Matt / July 18, 2012 at 04:03 pm
I aim to buy my beer at the LCBO whenever possible because of the selection and the so called browsing experience. In general, I find Ontario's liquor laws to be absolutely maddening.
W. K. Lis / July 18, 2012 at 04:12 pm
End the Beer Store and LCBO monopolies.
John replying to a comment from Ted / July 18, 2012 at 04:15 pm
None of that addresses the reality that Ontarians want change and they want more convenience in beer retailing. People are tired of only one choice with limited hours and inconvenient locations. Our view is leave the LCBO alone, and leave the Beer Store alone, but let's broaden the points of retail sales to include responsible community convenience store retailers. A clear majority of Ontarians are asking for this.
Alex / July 18, 2012 at 04:19 pm
Buy straight from the microbrews
Dan J / July 18, 2012 at 04:22 pm
I honestly thought the beer store was government run. I haven't bought beer from the beer store in a very long time though, as there are about 3 LCBOs within a 10 minute drive of my house. They all offer a much, MUCH better selection anyways.

The only downside is returning empties can be a bit of a pain when I have 30 loose cans and bottles :-P Very small price to pay though for excellent beer.
This Post Brought To You By Budweiser: The King of Beers / July 18, 2012 at 04:34 pm
imagine if you will, a future where you cna walk into any store and buy a beer. then you walk outside and crack it open and drink it right there!!! …well, this is pure science fiction so don't get any ideas.
Donald / July 18, 2012 at 05:01 pm
I haven't been in an Ontario beer store in 10+ years as they are about the worst possible shopping experience.

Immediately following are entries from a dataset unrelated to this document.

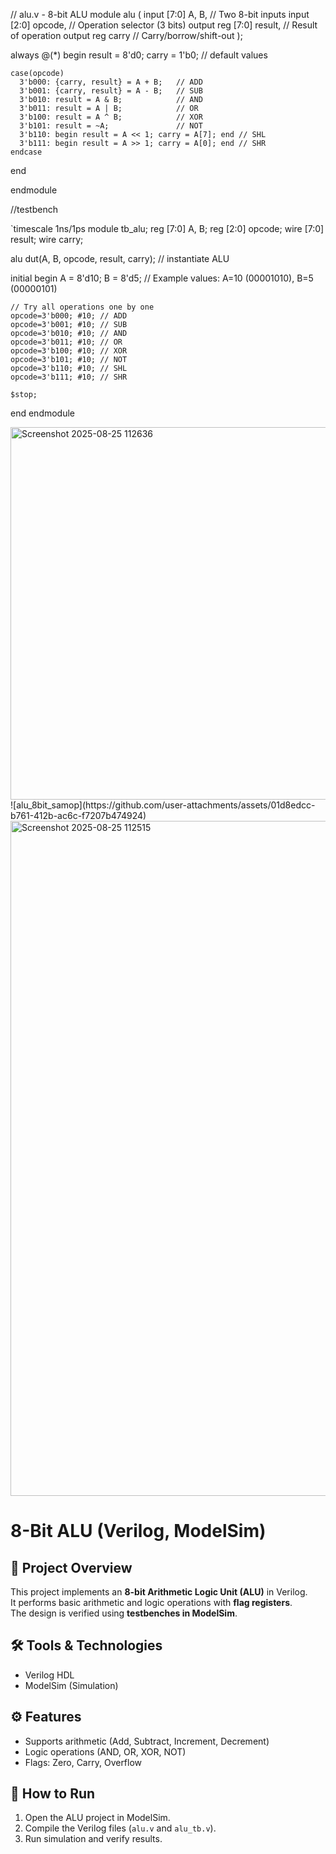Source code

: // alu.v - 8-bit ALU
module alu (
    input  [7:0] A, B,        // Two 8-bit inputs
    input  [2:0] opcode,      // Operation selector (3 bits)
    output reg [7:0] result,  // Result of operation
    output reg carry          // Carry/borrow/shift-out
);

always @(*) begin
    result = 8'd0; carry = 1'b0;  // default values

    case(opcode)
      3'b000: {carry, result} = A + B;   // ADD
      3'b001: {carry, result} = A - B;   // SUB
      3'b010: result = A & B;            // AND
      3'b011: result = A | B;            // OR
      3'b100: result = A ^ B;            // XOR
      3'b101: result = ~A;               // NOT
      3'b110: begin result = A << 1; carry = A[7]; end // SHL
      3'b111: begin result = A >> 1; carry = A[0]; end // SHR
    endcase
end

endmodule

//testbench

`timescale 1ns/1ps
module tb_alu;
  reg  [7:0] A, B;
  reg  [2:0] opcode;
  wire [7:0] result;
  wire carry;

  alu dut(A, B, opcode, result, carry); // instantiate ALU

  initial begin
    A = 8'd10; B = 8'd5; // Example values: A=10 (00001010), B=5 (00000101)

    // Try all operations one by one
    opcode=3'b000; #10; // ADD
    opcode=3'b001; #10; // SUB
    opcode=3'b010; #10; // AND
    opcode=3'b011; #10; // OR
    opcode=3'b100; #10; // XOR
    opcode=3'b101; #10; // NOT
    opcode=3'b110; #10; // SHL
    opcode=3'b111; #10; // SHR

    $stop;
  end
endmodule

<img width="1411" height="596" alt="Screenshot 2025-08-25 112636" src="https://github.com/user-attachments/assets/b4c1a20e-c83c-47cc-a007-8cabd1b23bc8" />
![alu_8bit_samop](https://github.com/user-attachments/assets/01d8edcc-b761-412b-ac6c-f7207b474924)
<img width="1920" height="1080" alt="Screenshot 2025-08-25 112515" src="https://github.com/user-attachments/assets/050deff1-2537-4b62-84db-60d36be9aaec" />


# 8-Bit ALU (Verilog, ModelSim)

## 📌 Project Overview
This project implements an **8-bit Arithmetic Logic Unit (ALU)** in Verilog.  
It performs basic arithmetic and logic operations with **flag registers**.  
The design is verified using **testbenches in ModelSim**.

## 🛠️ Tools & Technologies
- Verilog HDL
- ModelSim (Simulation)

## ⚙️ Features
- Supports arithmetic (Add, Subtract, Increment, Decrement)  
- Logic operations (AND, OR, XOR, NOT)  
- Flags: Zero, Carry, Overflow

## 🚀 How to Run
1. Open the ALU project in ModelSim.  
2. Compile the Verilog files (`alu.v` and `alu_tb.v`).  
3. Run simulation and verify results.  


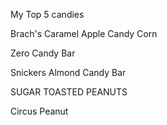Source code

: My Top 5 candies


Brach's Caramel Apple Candy Corn

Zero Candy Bar

Snickers Almond Candy Bar

SUGAR TOASTED PEANUTS


Circus Peanut 

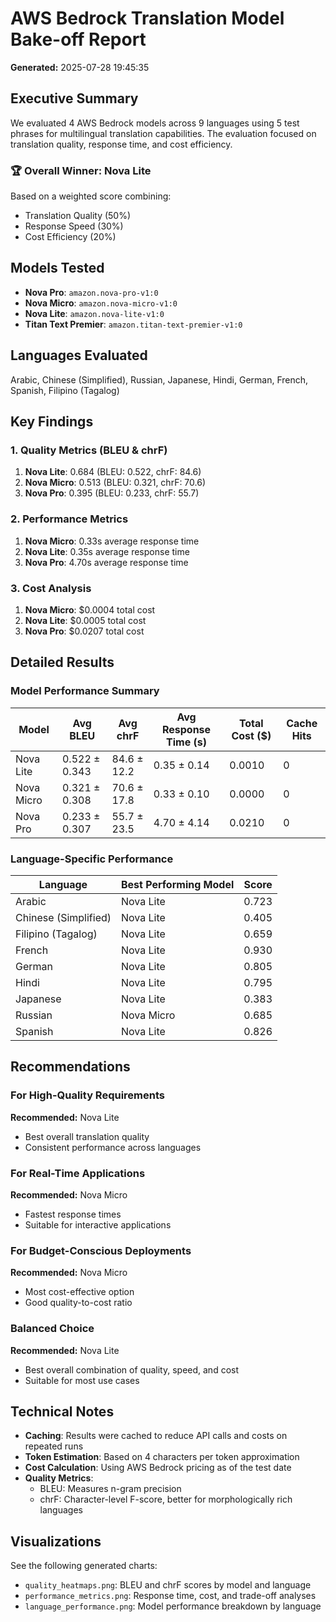 # AWS Bedrock Translation Model Bake-off Report

**Generated:** 2025-07-28 19:45:35

## Executive Summary

We evaluated 4 AWS Bedrock models across 9 languages using 5 test phrases for multilingual translation capabilities. The evaluation focused on translation quality, response time, and cost efficiency.

### 🏆 Overall Winner: **Nova Lite**

Based on a weighted score combining:
- Translation Quality (50%)
- Response Speed (30%)  
- Cost Efficiency (20%)

## Models Tested
- **Nova Pro**: `amazon.nova-pro-v1:0`
- **Nova Micro**: `amazon.nova-micro-v1:0`
- **Nova Lite**: `amazon.nova-lite-v1:0`
- **Titan Text Premier**: `amazon.titan-text-premier-v1:0`

## Languages Evaluated
Arabic, Chinese (Simplified), Russian, Japanese, Hindi, German, French, Spanish, Filipino (Tagalog)

## Key Findings

### 1. Quality Metrics (BLEU & chrF)
1. **Nova Lite**: 0.684 (BLEU: 0.522, chrF: 84.6)
2. **Nova Micro**: 0.513 (BLEU: 0.321, chrF: 70.6)
3. **Nova Pro**: 0.395 (BLEU: 0.233, chrF: 55.7)

### 2. Performance Metrics
1. **Nova Micro**: 0.33s average response time
2. **Nova Lite**: 0.35s average response time
3. **Nova Pro**: 4.70s average response time

### 3. Cost Analysis
1. **Nova Micro**: $0.0004 total cost
2. **Nova Lite**: $0.0005 total cost
3. **Nova Pro**: $0.0207 total cost

## Detailed Results

### Model Performance Summary

| Model | Avg BLEU | Avg chrF | Avg Response Time (s) | Total Cost ($) | Cache Hits |
|-------|----------|----------|----------------------|----------------|------------|
| Nova Lite | 0.522 ± 0.343 | 84.6 ± 12.2 | 0.35 ± 0.14 | 0.0010 | 0 |
| Nova Micro | 0.321 ± 0.308 | 70.6 ± 17.8 | 0.33 ± 0.10 | 0.0000 | 0 |
| Nova Pro | 0.233 ± 0.307 | 55.7 ± 23.5 | 4.70 ± 4.14 | 0.0210 | 0 |

### Language-Specific Performance

| Language | Best Performing Model | Score |
|----------|----------------------|-------|
| Arabic | Nova Lite | 0.723 |
| Chinese (Simplified) | Nova Lite | 0.405 |
| Filipino (Tagalog) | Nova Lite | 0.659 |
| French | Nova Lite | 0.930 |
| German | Nova Lite | 0.805 |
| Hindi | Nova Lite | 0.795 |
| Japanese | Nova Lite | 0.383 |
| Russian | Nova Micro | 0.685 |
| Spanish | Nova Lite | 0.826 |

## Recommendations

### For High-Quality Requirements
**Recommended:** Nova Lite
- Best overall translation quality
- Consistent performance across languages

### For Real-Time Applications
**Recommended:** Nova Micro
- Fastest response times
- Suitable for interactive applications

### For Budget-Conscious Deployments
**Recommended:** Nova Micro
- Most cost-effective option
- Good quality-to-cost ratio

### Balanced Choice
**Recommended:** Nova Lite
- Best overall combination of quality, speed, and cost
- Suitable for most use cases

## Technical Notes

- **Caching**: Results were cached to reduce API calls and costs on repeated runs
- **Token Estimation**: Based on 4 characters per token approximation
- **Cost Calculation**: Using AWS Bedrock pricing as of the test date
- **Quality Metrics**: 
  - BLEU: Measures n-gram precision
  - chrF: Character-level F-score, better for morphologically rich languages

## Visualizations

See the following generated charts:
- `quality_heatmaps.png`: BLEU and chrF scores by model and language
- `performance_metrics.png`: Response time, cost, and trade-off analyses
- `language_performance.png`: Model performance breakdown by language
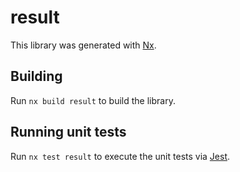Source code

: # result

This library was generated with [Nx](https://nx.dev).

## Building

Run `nx build result` to build the library.

## Running unit tests

Run `nx test result` to execute the unit tests via [Jest](https://jestjs.io).
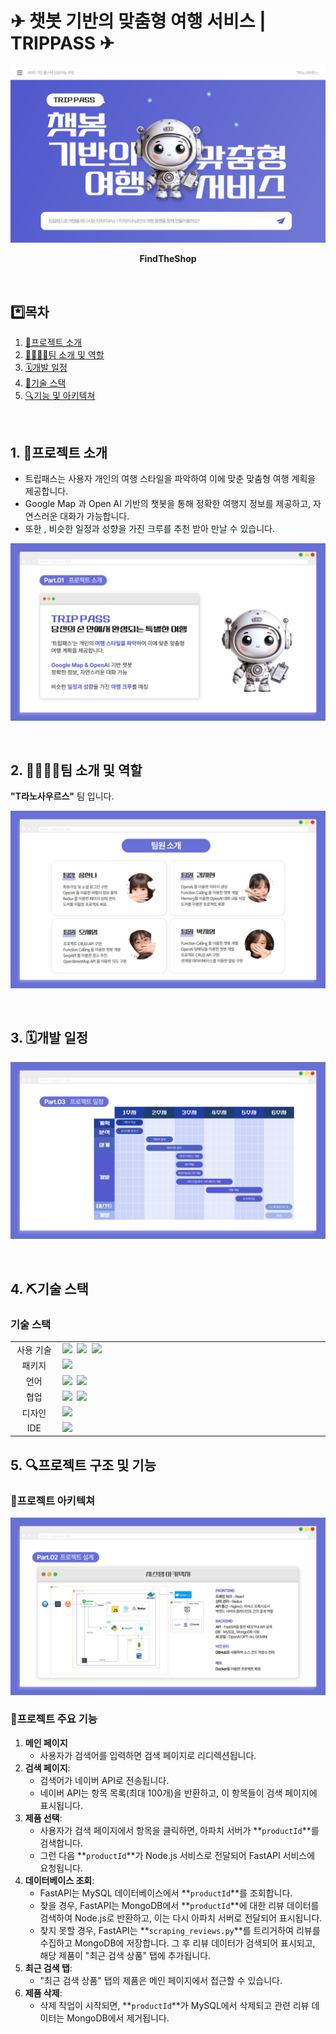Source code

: # ✈ 챗봇 기반의 맞춤형 여행 서비스 | TRIPPASS ✈

![Group 2](https://github.com/songhannaa/TripPass_Main/blob/main/pdf/0001.png)

<div align="center">

<b>FindTheShop</b> <br>

</div>

<br>

## \*️⃣목차

1. [📄프로젝트 소개](#project)
2. [👨‍👩‍👧‍👦팀 소개 및 역할](#team)
3. [🗓️개발 일정](#period)
4. [🔨기술 스택 ](#technology-stack)
5. [🔍기능 및 아키텍쳐](#function-and-structure)

<br>

## <span id="project">1. 📄프로젝트 소개</span>

- 트립패스는 사용자 개인의 여행 스타일을 파악하여 이에 맞춘 맞춤형 여행 계획을 제공합니다.
- Google Map 과 Open AI 기반의 챗봇을 통해 정확한 여행지 정보를 제공하고, 자연스러운 대화가 가능합니다.
- 또한 , 비슷한 일정과 성향을 가진 크루를 추천 받아 만날 수 있습니다.

![Group 2](https://github.com/songhannaa/TripPass_Main/blob/main/pdf/0005.png)

<br>

## <span id="team">2. 👨‍👩‍👧‍👦팀 소개 및 역할</span>

**"T라노사우르스"** 팀 입니다.<br/>

![Group 2](https://github.com/songhannaa/TripPass_Main/blob/main/pdf/0002.png)

<br>

## <span id="period">3. 🗓️개발 일정</span>

![Group 2](https://github.com/songhannaa/TripPass_Main/blob/main/pdf/0015.png)

<br>


## <span id="technology-stack">4. ⛏️기술 스택 </span>

### 기술 스택

<table>
	<tr>
		<td align="center" width="100px">사용 기술</td>
		<td width="800px">
		<img src="https://img.shields.io/badge/node.js-339933?style=for-the-badge&logo=Node.js&logoColor=white">&nbsp
		<img src="https://img.shields.io/badge/express-000000?style=for-the-badge&logo=express&logoColor=white">&nbsp
		<img src="https://img.shields.io/badge/fastapi-009688?style=for-the-badge&logo=fastapi&logoColor=white">&nbsp
		</td>
	</tr>
	<tr>
		<td align="center">패키지</td>
		<td>
			<img src="https://img.shields.io/badge/npm-CB3837?style=for-the-badge&logo=NPM&logoColor=ffffff"/>&nbsp
		</td>
	</tr>
	<tr>
		<td align="center">언어</td>
		<td>
		<img src="https://img.shields.io/badge/python-3776AB?style=for-the-badge&logo=python&logoColor=white">&nbsp
		<img src="https://img.shields.io/badge/javascript-F7DF1E?style=for-the-badge&logo=javascript&logoColor=black">
		</td>
	</tr>
	<tr>
		<td align="center">협업</td>
		<td>
			<img src="https://img.shields.io/badge/GitHub-181717?style=for-the-badge&logo=GitHub&logoColor=white"/>&nbsp
			<img src="https://img.shields.io/badge/Notion-5a5d69?style=for-the-badge&logo=Notion&logoColor=white"/>&nbsp
		</td>
	<tr> 
		<td align="center">디자인</td>
		<td>
			<img src="https://img.shields.io/badge/Figma-d90f42?style=for-the-badge&logo=Figma&logoColor=white"/>&nbsp
		</td> 
	</tr> 
	<tr>
		<td align="center">IDE</td>
		<td>
		<img src="https://img.shields.io/badge/VSCode-007ACC?style=for-the-badge&logo=Visual%20Studio%20Code&logoColor=white"/>&nbsp
	</tr>
</table>

## <span id="function-and-structure">5. 🔍프로젝트 구조 및 기능</span>

### 📁프로젝트 아키텍쳐
![Group 2](https://github.com/songhannaa/TripPass_Main/blob/main/pdf/0012.png)


### 📁프로젝트 주요 기능

1. **메인 페이지** <br>
    - 사용자가 검색어를 입력하면 검색 페이지로 리디렉션됩니다.<br>
2. **검색 페이지**:<br>
    - 검색어가 네이버 API로 전송됩니다.<br>
    - 네이버 API는 항목 목록(최대 100개)을 반환하고, 이 항목들이 검색 페이지에 표시됩니다.<br>
3. **제품 선택**:<br>
    - 사용자가 검색 페이지에서 항목을 클릭하면, 아파치 서버가 **`productId`**를 검색합니다.<br>
    - 그런 다음 **`productId`**가 Node.js 서비스로 전달되어 FastAPI 서비스에 요청됩니다.<br>
4. **데이터베이스 조회**:<br>
    - FastAPI는 MySQL 데이터베이스에서 **`productId`**를 조회합니다.<br>
    - 찾을 경우, FastAPI는 MongoDB에서 **`productId`**에 대한 리뷰 데이터를 검색하여 Node.js로 반환하고, 이는 다시 아파치 서버로 전달되어 표시됩니다.<br>
    - 찾지 못할 경우, FastAPI는 **`scraping_reviews.py`**를 트리거하여 리뷰를 수집하고 MongoDB에 저장합니다. 그 후 리뷰 데이터가 검색되어 표시되고, 해당 제품이 "최근 검색 상품" 탭에 추가됩니다.<br>
5. **최근 검색 탭**:<br>
    - "최근 검색 상품" 탭의 제품은 메인 페이지에서 접근할 수 있습니다.<br>
6. **제품 삭제**:<br>
    - 삭제 작업이 시작되면, **`productId`**가 MySQL에서 삭제되고 관련 리뷰 데이터는 MongoDB에서 제거됩니다.<br>

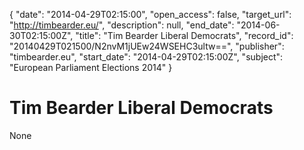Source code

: {
  "date": "2014-04-29T02:15:00", 
  "open_access": false, 
  "target_url": "http://timbearder.eu/", 
  "description": null, 
  "end_date": "2014-06-30T02:15:00Z", 
  "title": "Tim Bearder Liberal Democrats", 
  "record_id": "20140429T021500/N2nvM1jUEw24WSEHC3ultw==", 
  "publisher": "timbearder.eu", 
  "start_date": "2014-04-29T02:15:00Z", 
  "subject": "European Parliament Elections 2014"
}

# Tim Bearder Liberal Democrats

None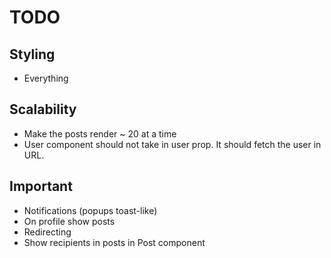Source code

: # TODO

## Styling
 * Everything
   
## Scalability
 * Make the posts render ~ 20 at a time
 * User component should not take in user prop. It should fetch the user in URL.

## Important
 * Notifications (popups toast-like)
 * On profile show posts
 * Redirecting
 * Show recipients in posts in Post component
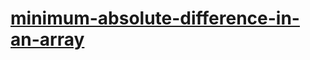 # [minimum-absolute-difference-in-an-array](https://www.hackerrank.com/challenges/minimum-absolute-difference-in-an-array/problem)
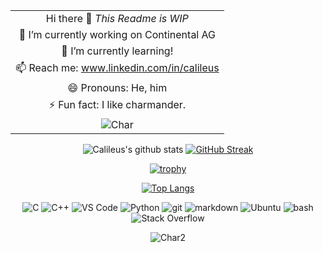 <!--
**Calileus/Calileus** is a ✨ _special_ ✨ repository because its `README.md` (this file) appears on your GitHub profile.

- 👯 I’m looking to collaborate on ...
- 🤔 I’m looking for help with ...
- 💬 Ask me about ...

https://docs.github.com/es/get-started/writing-on-github/working-with-advanced-formatting/organizing-information-with-tables

https://simpleicons.org/

![Char2](https://static.wikia.nocookie.net/pokeone/images/a/a1/004Charmander.gif/revision/latest?cb=20211128041035)

-->

<div align="center">

| |
|:---:|
| Hi there 👋 _This Readme is WIP_ |
| 🔭 I’m currently working on Continental AG |
| 🌱 I’m currently learning! |
| 📫 Reach me: www.linkedin.com/in/calileus |
| 😄 Pronouns: He, him |
| ⚡ Fun fact: I like charmander. |
|  ![Char](https://media.tenor.com/b87Ur_ijFF0AAAAj/char.gif) |

</div>

<div align="center">
  
  ![Calileus's github stats](https://github-readme-stats.vercel.app/api?username=Calileus&count_private=true&show_icons=true&include_all_commits=false&hide_border=true&hide_title=true&theme=tokyonight)
  [![GitHub Streak](https://github-readme-streak-stats.herokuapp.com?user=Calileus&theme=tokyonight&hide_border=true)](https://git.io/streak-stats)
  
  [![trophy](https://github-profile-trophy.vercel.app/?username=Calileus&theme=kimbie_dark&margin-w=15)](https://github.com/ryo-ma/github-profile-trophy)

  [![Top Langs](https://github-readme-stats.vercel.app/api/top-langs/?username=Calileus&theme=tokyonight&layout=compact&hide_border=true)](https://github.com/TsukiZombina/github-readme-stats)
  
  <img alt="C" src="https://img.shields.io/badge/-C-00599C?style=for-the-badge&logo=c&logoColor=white" />
  <img alt="C++" src="https://img.shields.io/badge/-C%2B%2B-00599C?style=for-the-badge&logo=cplusplus&logoColor=white" />
  <img alt="VS Code" src="https://img.shields.io/badge/-VS%20Code-0078d7?style=for-the-badge&logo=visual-studio-code&logoColor=white" />
  <img alt="Python" src="https://img.shields.io/badge/-Python-45b8d8?style=for-the-badge&logo=python&logoColor=white" />
  <img alt="git" src="https://img.shields.io/badge/-Git-F05032?style=for-the-badge&logo=git&logoColor=white" />
  <img alt="markdown" src="https://img.shields.io/badge/-Markdown-000000?style=for-the-badge&logo=markdown&logoColor=white" />
  <img alt="Ubuntu" src="https://img.shields.io/badge/-Ubuntu-F05032?style=for-the-badge&logo=ubuntu&logoColor=white" />
  <img alt="bash" src="https://img.shields.io/badge/-Bash-000000?style=for-the-badge&logo=gnu-bash&logoColor=white" />
  <img alt="Stack Overflow" src="https://img.shields.io/badge/-Stack%20Overflow-FE7A16?style=for-the-badge&logo=stack-overflow&logoColor=white" />

  ![Char2](https://pixeljoint.com/files/icons/full/charmander31.gif)
  
  
</div>
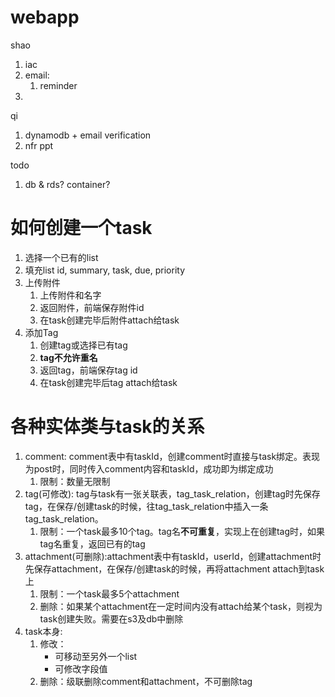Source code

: # webapp

shao

1. iac
2. email:
    1. reminder
3.

qi

1. dynamodb + email verification
2. nfr ppt

todo

1. db & rds? container?

# 如何创建一个task

1. 选择一个已有的list
2. 填充list id, summary, task, due, priority
3. 上传附件
    1. 上传附件和名字
    2. 返回附件，前端保存附件id
    3. 在task创建完毕后附件attach给task
4. 添加Tag
    1. 创建tag或选择已有tag
    2. **tag不允许重名**
    3. 返回tag，前端保存tag id
    4. 在task创建完毕后tag attach给task

# 各种实体类与task的关系

1. comment: comment表中有taskId，创建comment时直接与task绑定。表现为post时，同时传入comment内容和taskId，成功即为绑定成功
    1. 限制：数量无限制
2. tag(可修改): tag与task有一张关联表，tag_task_relation，创建tag时先保存tag，在保存/创建task的时候，往tag_task_relation中插入一条tag_task_relation。
    1. 限制：一个task最多10个tag。tag名**不可重复**，实现上在创建tag时，如果tag名重复，返回已有的tag
3. attachment(可删除):attachment表中有taskId，userId，创建attachment时先保存attachment，在保存/创建task的时候，再将attachment attach到task上
    1. 限制：一个task最多5个attachment
    2. 删除：如果某个attachment在一定时间内没有attach给某个task，则视为task创建失败。需要在s3及db中删除
4. task本身:
    1. 修改：
        - 可移动至另外一个list
        - 可修改字段值
    2. 删除：级联删除comment和attachment，不可删除tag
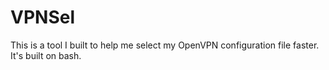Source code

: # VPNSel
This is a tool I built to help me select my OpenVPN configuration file faster. It's built on bash.
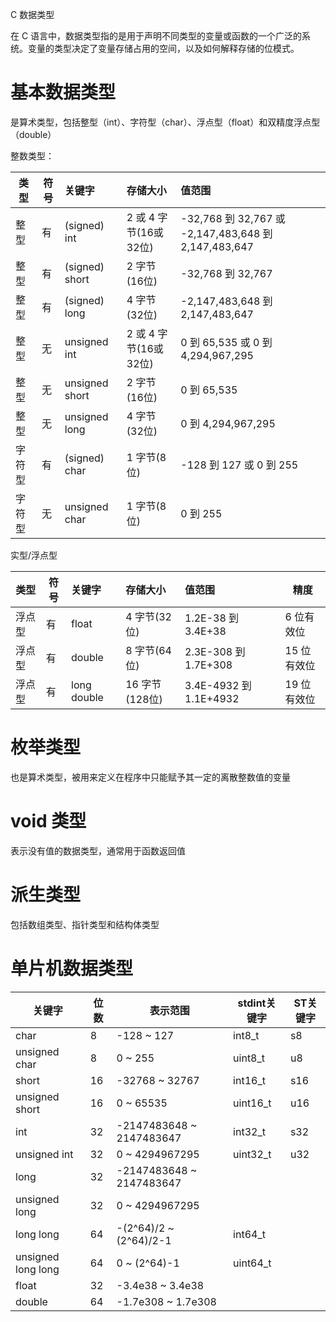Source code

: C 数据类型

在 C 语言中，数据类型指的是用于声明不同类型的变量或函数的一个广泛的系统。变量的类型决定了变量存储占用的空间，以及如何解释存储的位模式。



# 基本数据类型

是算术类型，包括整型（int）、字符型（char）、浮点型（float）和双精度浮点型（double）

 整数类型：

| 类型   | 符号 | 关键字         | 存储大小              | 值范围                                               |
| ------ | ---- | :------------- | :-------------------- | :--------------------------------------------------- |
| 整型   | 有   | (signed) int   | 2 或 4 字节(16或32位) | -32,768 到 32,767 或 -2,147,483,648 到 2,147,483,647 |
| 整型   | 有   | (signed) short | 2 字节(16位)          | -32,768 到 32,767                                    |
| 整型   | 有   | (signed) long  | 4 字节(32位)          | -2,147,483,648 到 2,147,483,647                      |
| 整型   | 无   | unsigned int   | 2 或 4 字节(16或32位) | 0 到 65,535 或 0 到 4,294,967,295                    |
| 整型   | 无   | unsigned short | 2 字节(16位)          | 0 到 65,535                                          |
| 整型   | 无   | unsigned long  | 4 字节(32位)          | 0 到 4,294,967,295                                   |
| 字符型 | 有   | (signed) char  | 1 字节(8位)           | -128 到 127 或 0 到 255                              |
| 字符型 | 无   | unsigned char  | 1 字节(8位)           | 0 到 255                                             |

实型/浮点型

| 类型   | 符号 | 关键字      | 存储大小       | 值范围                 | 精度        |
| ------ | ---- | :---------- | :------------- | :--------------------- | ----------- |
| 浮点型 | 有   | float       | 4 字节(32位)   | 1.2E-38 到 3.4E+38     | 6 位有效位  |
| 浮点型 | 有   | double      | 8 字节(64位)   | 2.3E-308 到 1.7E+308   | 15 位有效位 |
| 浮点型 | 有   | long double | 16 字节(128位) | 3.4E-4932 到 1.1E+4932 | 19 位有效位 |



# 枚举类型

也是算术类型，被用来定义在程序中只能赋予其一定的离散整数值的变量



# void 类型

表示没有值的数据类型，通常用于函数返回值



# 派生类型

包括数组类型、指针类型和结构体类型



# 单片机数据类型

| 关键字             | 位数 | 表示范围                 | stdint关键字 | ST关键字 |
| ------------------ | ---- | ------------------------ | ------------ | -------- |
| char               | 8    | -128 ~ 127               | int8_t       | s8       |
| unsigned char      | 8    | 0 ~ 255                  | uint8_t      | u8       |
| short              | 16   | -32768 ~ 32767           | int16_t      | s16      |
| unsigned short     | 16   | 0 ~ 65535                | uint16_t     | u16      |
| int                | 32   | -2147483648 ~ 2147483647 | int32_t      | s32      |
| unsigned int       | 32   | 0 ~ 4294967295           | uint32_t     | u32      |
| long               | 32   | -2147483648 ~ 2147483647 |              |          |
| unsigned long      | 32   | 0 ~ 4294967295           |              |          |
| long long          | 64   | -(2^64)/2 ~ (2^64)/2-1   | int64_t      |          |
| unsigned long long | 64   | 0 ~ (2^64)-1             | uint64_t     |          |
| float              | 32   | -3.4e38 ~ 3.4e38         |              |          |
| double             | 64   | -1.7e308 ~ 1.7e308       |              |          |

Indeed they have a large selection, horribly displayed with no accompanying information, don't touch the bottle displays, etc. Ask for a beer not in their top 10 sellers and the entire process grinds to a halt as they search for it in the warehouse, the line behind gets restless, the warehouse flunky comes to the front asking to spell the beer name, the cash register flunky is searching for the hotkey on the register. Truly a horrible experience.

It's painful to admit but the province does reap benefits from both the beer store and LCBO retail models. But they also greatly harm small and new drinks' entrepreneurs. Simply Ontario needs a third beer, wine and spirits retail marketing system, perhaps a beer store similar original intent in the form of a made in Ontario retail consortium whose only entrance requirement is just that: made in Ontario.
Richard S replying to a comment from Dan / July 18, 2012 at 05:17 pm
Guessing Dan's never left Ontario.
When I was in Quebec, i went to a Dep and bought a boatload of Quebec microbeer, none of which you can get in Ontario (in other words: tax revenue Ontario lost). I then went to Atwater market, where I bought bottles of Les Trois Mouskatiers. More Quebec beer, more tax revenue that was gifted to Quebec.

Same story in Calgary - i bought lots of Alley Katz (Edmonton microbrewery).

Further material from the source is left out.